COEDITOR: PAUL A. SAMUELSON

The book, Inside the Economist's Mind, is coedited by Paul A. Samuelson and William A. Barnett. Although this Blog is hosted solely by the latter coeditor, the following is the information in the book's front matter about Paul Samuelson:

Paul A. Samuelson was the first American to win the Nobel Prize in Economics. He is Professor Emeritus of Economics and Institute Professor at the Massachusetts Institute of Technology. Institute Professor is the highest rank awarded by MIT. His landmark 1947 book, Foundations of Economic Analysis, based upon his Ph.D. dissertation at Harvard University, established him as "the economists' economist" by raising the standards of the entire profession. Paul Samuelson's classic textbook, Economics, first published in 1948, is among the most successful textbooks ever published in the field. The book's 16 editions have sold over four million copies and have been translated into 41 languages. He received his B.A. degree from the University of Chicago and his M.A. and Ph.D. from Harvard University. As one of the profession's most productive scholars for over a half-century, he remains an intellectual force of towering stature.

Tuesday, January 02, 2007

Global Warming

In the TCS Daily (Nov. 20, 2006), Arnold Kling quoted Friedman's statement in I.T.E.M. about global warming. I don't agree with what Friedman said on that topic, but of course all references to I.T.E.M. are more than welcome.

Here is the quotation:

  • "Finally, on the ultimate excuse for draconian technocratic controls, the threat of global warming, Friedman was skeptical of climate models. In an interview published in Inside the Economist's Mind, by Paul A. Samuelson and William A. Barnett, Friedman drew a comparison between climate models and the sorts of large macroeconomic models that were discredited three decades ago.
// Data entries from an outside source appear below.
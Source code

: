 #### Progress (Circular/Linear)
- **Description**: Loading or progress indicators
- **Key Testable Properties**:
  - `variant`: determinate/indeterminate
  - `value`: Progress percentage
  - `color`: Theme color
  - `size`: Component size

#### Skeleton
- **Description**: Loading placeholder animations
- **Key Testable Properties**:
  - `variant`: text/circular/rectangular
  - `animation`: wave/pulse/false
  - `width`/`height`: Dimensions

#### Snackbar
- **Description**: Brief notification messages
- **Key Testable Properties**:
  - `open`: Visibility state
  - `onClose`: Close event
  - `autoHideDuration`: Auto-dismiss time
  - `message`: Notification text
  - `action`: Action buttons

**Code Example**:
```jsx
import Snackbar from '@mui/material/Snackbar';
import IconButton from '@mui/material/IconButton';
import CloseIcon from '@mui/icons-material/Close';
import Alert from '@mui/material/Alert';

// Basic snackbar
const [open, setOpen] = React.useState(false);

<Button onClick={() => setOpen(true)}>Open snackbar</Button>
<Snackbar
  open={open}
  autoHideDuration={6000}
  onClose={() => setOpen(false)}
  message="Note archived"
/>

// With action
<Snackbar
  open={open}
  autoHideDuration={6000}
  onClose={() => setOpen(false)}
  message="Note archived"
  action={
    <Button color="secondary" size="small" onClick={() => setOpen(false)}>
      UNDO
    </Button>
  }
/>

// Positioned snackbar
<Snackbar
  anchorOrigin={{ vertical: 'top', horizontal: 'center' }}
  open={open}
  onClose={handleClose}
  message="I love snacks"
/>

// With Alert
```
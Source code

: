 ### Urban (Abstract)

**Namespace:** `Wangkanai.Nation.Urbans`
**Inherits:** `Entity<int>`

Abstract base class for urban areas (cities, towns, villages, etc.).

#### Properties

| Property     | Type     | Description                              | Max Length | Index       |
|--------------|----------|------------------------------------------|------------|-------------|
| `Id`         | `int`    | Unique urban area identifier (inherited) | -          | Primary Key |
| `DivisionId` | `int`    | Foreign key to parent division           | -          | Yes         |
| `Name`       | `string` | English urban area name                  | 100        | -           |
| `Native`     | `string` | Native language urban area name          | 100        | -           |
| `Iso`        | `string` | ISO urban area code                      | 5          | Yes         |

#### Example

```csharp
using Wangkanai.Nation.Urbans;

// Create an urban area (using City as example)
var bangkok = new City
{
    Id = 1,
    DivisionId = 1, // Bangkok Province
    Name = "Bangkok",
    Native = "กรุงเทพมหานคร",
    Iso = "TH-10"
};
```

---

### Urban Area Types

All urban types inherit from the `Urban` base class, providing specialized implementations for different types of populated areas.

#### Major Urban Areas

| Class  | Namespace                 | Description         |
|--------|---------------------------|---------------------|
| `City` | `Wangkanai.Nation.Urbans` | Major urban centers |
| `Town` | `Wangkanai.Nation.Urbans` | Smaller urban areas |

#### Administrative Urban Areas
    The one place where you seem to be having that kind of modeling now is in the debate about global warming. And those models seem to be very unreliable and inaccurate. But if you think of physics, they usually have models with only a few equations. In any event, if you have a lot of equations, you ought to be able to draw implications from them that are capable of being understood. You should not present the model and say, now it's up to you to test. I think the person who produces the model has some obligation to state what evidence would contradict it."